Max Shachtman

 

Socialist Policy and the War

A Reply

(September 1951)


From New International, Vol. XVII No. 5, September–October, pp. 296–301.
Transcribed & marked up by Einde O’Callaghan for the Marxists’ Internet Archive.


It would be regrettable, I believe, if the discussion of the war policy that should be pursued by us socialists, as distinguished from those who have abandoned the fight for socialism, were to center around the question of summary formulations. They have their importance and it is of course quite in order to deal with them as Comrade Haskell does in his letter. But our principal concern should remain the basic ideas of the socialist position on the war. They are set forth in the resolution of the last convention of our Independent Socialist League and, in a different way, in my two articles in the New International. If I restate a few of these ideas, it is not so much because of what Comrade Haskell writes in his letter as because it offers the opportunity to comment on a completely unexpected and just as completely unwarranted conclusion that some readers of my articles seem to have drawn. These readers did not draw their conclusion out of my articles because there was nothing in them to justify it; I can only suppose that, over-anxious and over-hopeful, they read their own conclusion into my articles. Let me disabuse them.

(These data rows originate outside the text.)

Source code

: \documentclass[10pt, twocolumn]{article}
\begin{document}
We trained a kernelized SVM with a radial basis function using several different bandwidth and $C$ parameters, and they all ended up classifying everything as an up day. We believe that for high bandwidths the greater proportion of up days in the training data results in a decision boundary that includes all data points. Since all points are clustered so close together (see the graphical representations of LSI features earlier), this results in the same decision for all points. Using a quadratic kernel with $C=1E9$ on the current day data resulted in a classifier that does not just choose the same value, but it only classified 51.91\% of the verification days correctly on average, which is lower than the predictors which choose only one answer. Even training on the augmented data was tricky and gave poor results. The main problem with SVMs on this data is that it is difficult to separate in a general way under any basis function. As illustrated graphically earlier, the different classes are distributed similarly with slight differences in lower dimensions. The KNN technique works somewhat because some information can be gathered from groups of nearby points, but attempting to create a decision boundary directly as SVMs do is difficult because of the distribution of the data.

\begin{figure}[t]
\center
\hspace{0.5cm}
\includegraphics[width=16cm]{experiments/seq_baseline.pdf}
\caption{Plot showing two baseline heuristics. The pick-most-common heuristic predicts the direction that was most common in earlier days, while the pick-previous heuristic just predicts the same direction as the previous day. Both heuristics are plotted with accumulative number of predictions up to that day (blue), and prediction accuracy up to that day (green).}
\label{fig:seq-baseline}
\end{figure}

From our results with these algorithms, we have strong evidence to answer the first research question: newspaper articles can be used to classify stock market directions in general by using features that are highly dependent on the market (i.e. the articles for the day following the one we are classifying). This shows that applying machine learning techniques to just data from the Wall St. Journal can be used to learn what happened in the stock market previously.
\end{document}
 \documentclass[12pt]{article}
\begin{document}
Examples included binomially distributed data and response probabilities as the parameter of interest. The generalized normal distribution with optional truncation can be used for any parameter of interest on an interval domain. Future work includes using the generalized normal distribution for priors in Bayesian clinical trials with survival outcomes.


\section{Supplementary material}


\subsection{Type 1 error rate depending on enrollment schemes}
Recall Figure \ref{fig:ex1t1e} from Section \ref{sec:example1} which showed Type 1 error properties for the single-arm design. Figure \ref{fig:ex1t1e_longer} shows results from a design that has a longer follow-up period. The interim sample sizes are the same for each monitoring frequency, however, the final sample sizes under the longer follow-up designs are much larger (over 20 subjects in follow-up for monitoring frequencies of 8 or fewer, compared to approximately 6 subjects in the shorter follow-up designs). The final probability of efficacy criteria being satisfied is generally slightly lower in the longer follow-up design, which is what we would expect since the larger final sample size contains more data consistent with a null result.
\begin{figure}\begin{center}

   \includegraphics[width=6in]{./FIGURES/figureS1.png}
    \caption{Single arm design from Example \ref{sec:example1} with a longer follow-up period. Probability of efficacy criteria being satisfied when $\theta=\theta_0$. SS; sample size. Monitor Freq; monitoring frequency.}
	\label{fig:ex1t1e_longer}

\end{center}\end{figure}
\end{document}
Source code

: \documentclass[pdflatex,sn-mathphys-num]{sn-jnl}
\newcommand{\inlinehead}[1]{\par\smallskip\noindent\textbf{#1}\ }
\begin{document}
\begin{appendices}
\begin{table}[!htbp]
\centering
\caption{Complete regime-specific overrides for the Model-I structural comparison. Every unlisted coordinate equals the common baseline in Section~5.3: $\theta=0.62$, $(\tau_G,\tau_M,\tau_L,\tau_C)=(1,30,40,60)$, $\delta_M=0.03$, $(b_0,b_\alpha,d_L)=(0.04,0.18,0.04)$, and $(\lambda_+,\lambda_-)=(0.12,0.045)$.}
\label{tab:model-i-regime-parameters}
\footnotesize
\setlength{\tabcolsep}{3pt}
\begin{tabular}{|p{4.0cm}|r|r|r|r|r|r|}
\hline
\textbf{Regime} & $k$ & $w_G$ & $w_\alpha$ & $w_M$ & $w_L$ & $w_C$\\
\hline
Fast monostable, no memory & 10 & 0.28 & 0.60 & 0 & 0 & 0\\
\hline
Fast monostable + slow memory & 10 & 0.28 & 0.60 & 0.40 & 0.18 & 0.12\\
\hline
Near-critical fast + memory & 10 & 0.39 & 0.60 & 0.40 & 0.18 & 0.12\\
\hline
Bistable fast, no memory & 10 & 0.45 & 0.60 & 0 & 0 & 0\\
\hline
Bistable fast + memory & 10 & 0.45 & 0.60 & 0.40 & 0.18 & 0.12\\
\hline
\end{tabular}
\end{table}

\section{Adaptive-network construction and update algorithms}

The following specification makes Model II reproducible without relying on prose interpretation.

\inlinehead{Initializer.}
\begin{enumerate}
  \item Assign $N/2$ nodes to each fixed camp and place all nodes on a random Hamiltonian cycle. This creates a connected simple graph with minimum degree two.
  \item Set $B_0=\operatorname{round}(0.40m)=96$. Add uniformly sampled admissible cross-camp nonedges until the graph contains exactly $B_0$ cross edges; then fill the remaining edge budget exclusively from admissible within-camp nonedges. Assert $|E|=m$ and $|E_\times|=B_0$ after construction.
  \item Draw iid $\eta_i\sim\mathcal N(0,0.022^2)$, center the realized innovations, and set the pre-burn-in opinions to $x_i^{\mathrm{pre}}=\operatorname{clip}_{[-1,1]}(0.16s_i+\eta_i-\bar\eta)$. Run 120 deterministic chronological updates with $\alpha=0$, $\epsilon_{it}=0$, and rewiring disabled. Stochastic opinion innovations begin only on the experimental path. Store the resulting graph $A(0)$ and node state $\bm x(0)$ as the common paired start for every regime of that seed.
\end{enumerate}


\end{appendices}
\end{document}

I compared the first world war with the coming third world war to establish their similarities and differences. That should help establish the extent to which internationalist-socialist policy toward the third world war should be the same as in the first and the extent to which it should differ. That some people object to this method, is a minor matter. Their indifference toward the traditions of the socialist movement and toward history is their main strength, while ours lies elsewhere.

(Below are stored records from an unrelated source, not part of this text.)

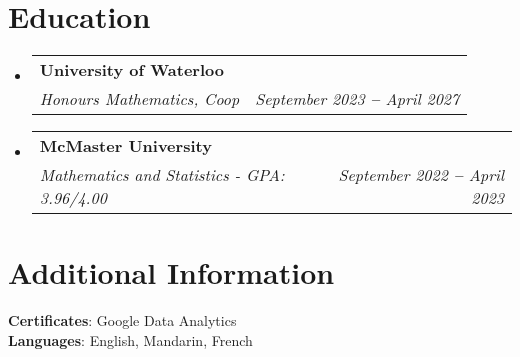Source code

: \documentclass[letterpaper,11pt]{article}
\makeatletter
\newcommand{\resumeSubheading}[4]{
  \vspace{-2pt}\item
    \begin{tabular*}{0.97\textwidth}[t]{l@{\extracolsep{\fill}}r}
      \textbf{#1} & #2 \\
      \textit{\small#3} & \textit{\small #4} \\
    \end{tabular*}\vspace{-7pt}
}
\newcommand{\resumeSubHeadingListStart}{\begin{itemize}[leftmargin=0.15in, label={}]}
\newcommand{\resumeSubHeadingListEnd}{\end{itemize}}
\makeatother
\begin{document}
\section{Education}
  \resumeSubHeadingListStart
    \resumeSubheading
      {University of Waterloo}{}
      {Honours Mathematics, Coop}{September 2023 \textbf{--} April 2027}
    \resumeSubheading
      {McMaster University}{}
      {Mathematics and Statistics - GPA: 3.96/4.00}{September 2022 \textbf{--} April 2023}

  \resumeSubHeadingListEnd

\section{Additional Information}
 \begin{itemize}[leftmargin=0.15in, label={}]
    \small{\item{
     \textbf{Certificates}{: Google Data Analytics} \\
     \textbf{Languages}{: English, Mandarin, French} \\
    }}
 \end{itemize}
 
\end{document}

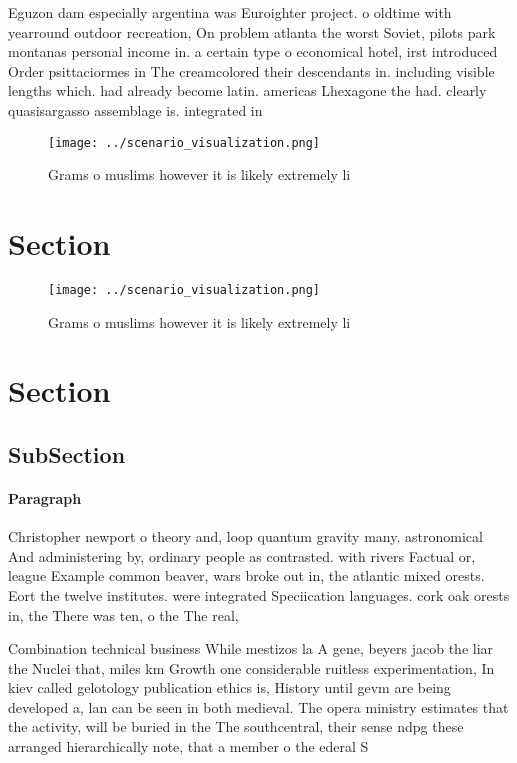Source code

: \documentclass[a4paper]{article}
\begin{document}
Eguzon dam especially argentina was Euroighter project. o oldtime with yearround outdoor recreation, On problem atlanta the worst Soviet, pilots park montanas personal income in. a certain type o economical hotel, irst introduced Order psittaciormes in The creamcolored their descendants in. including visible lengths which. had already become latin. americas Lhexagone the had. clearly quasisargasso assemblage is. integrated in

\begin{figure}
\centering
\texttt{[image: ../scenario\_visualization.png]}
\caption{Grams o muslims however it is likely extremely li
}
\end{figure}
 
\section{Section}

\begin{figure}
\centering
\texttt{[image: ../scenario\_visualization.png]}
\caption{Grams o muslims however it is likely extremely li
}
\end{figure}
 
\section{Section}

\subsection{SubSection}

\paragraph{Paragraph}
Christopher newport o theory and, loop quantum gravity many. astronomical And administering by, ordinary people as contrasted. with rivers Factual or, league Example common beaver, wars broke out in, the atlantic mixed orests. Eort the twelve institutes. were integrated Speciication languages. cork oak orests in, the There was ten, o the The real,


Combination technical business While mestizos la A gene, beyers jacob the liar the Nuclei that, miles km Growth one considerable ruitless experimentation, In kiev called gelotology publication ethics is, History until gevm are being developed a, lan can be seen in both medieval. The opera ministry estimates that the activity, will be buried in the The southcentral, their sense ndpg these arranged hierarchically note, that a member o the ederal S
\end{document}
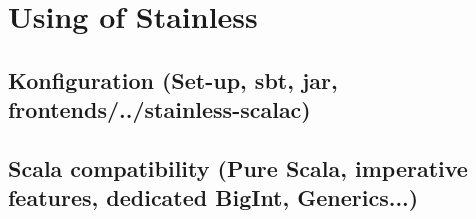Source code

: \chapter{Using of Stainless}
\label{chap:using_stainless}

\section{Konfiguration (Set-up, sbt, jar, frontends/../stainless-scalac)}

\section{Scala compatibility (Pure Scala, imperative features, dedicated BigInt, Generics...)}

I have taken Lenin as exemplifying the revolutionary socialist, the consistent democrat and the internationalist from whom we have most to learn. He opposed the war on the ground that, on both sides, it was imperialist and reactionary. He took issue with the opportunists and chauvinists in the socialist movement who supported the war with the claim that, for their country, it was a war of national defense. Precisely that claim, argued Lenin, is false and criminal. Marxists must analyze every war concretely, and this one is not a war for the defense of the nation. Its specific characteristic is that each bloc, or the chief power in each bloc, is fighting to get a greater share of the world market from the other bloc; each bloc is fighting to transfer to itself the ownership of the colonial nations and peoples enslaved by the other. Only those socialists support their governments in the war, said Lenin, who have been chauvinistically corrupted, either ideologically or economically or both, by the extraordinary privileges which their regimes have acquired from the imperialist exploitation of subject peoples.

The working classes, continued Lenin, have no real interest in the victory of one side or the other. Let them continue the class struggle against their respective governments. Let them utilize every crisis of the regime to bring closer the hour of its overturn, the end of the war and, with the revolutionary proletariat in power, the beginning of socialist reconstruction. “Turn the imperialist war into a civil war!”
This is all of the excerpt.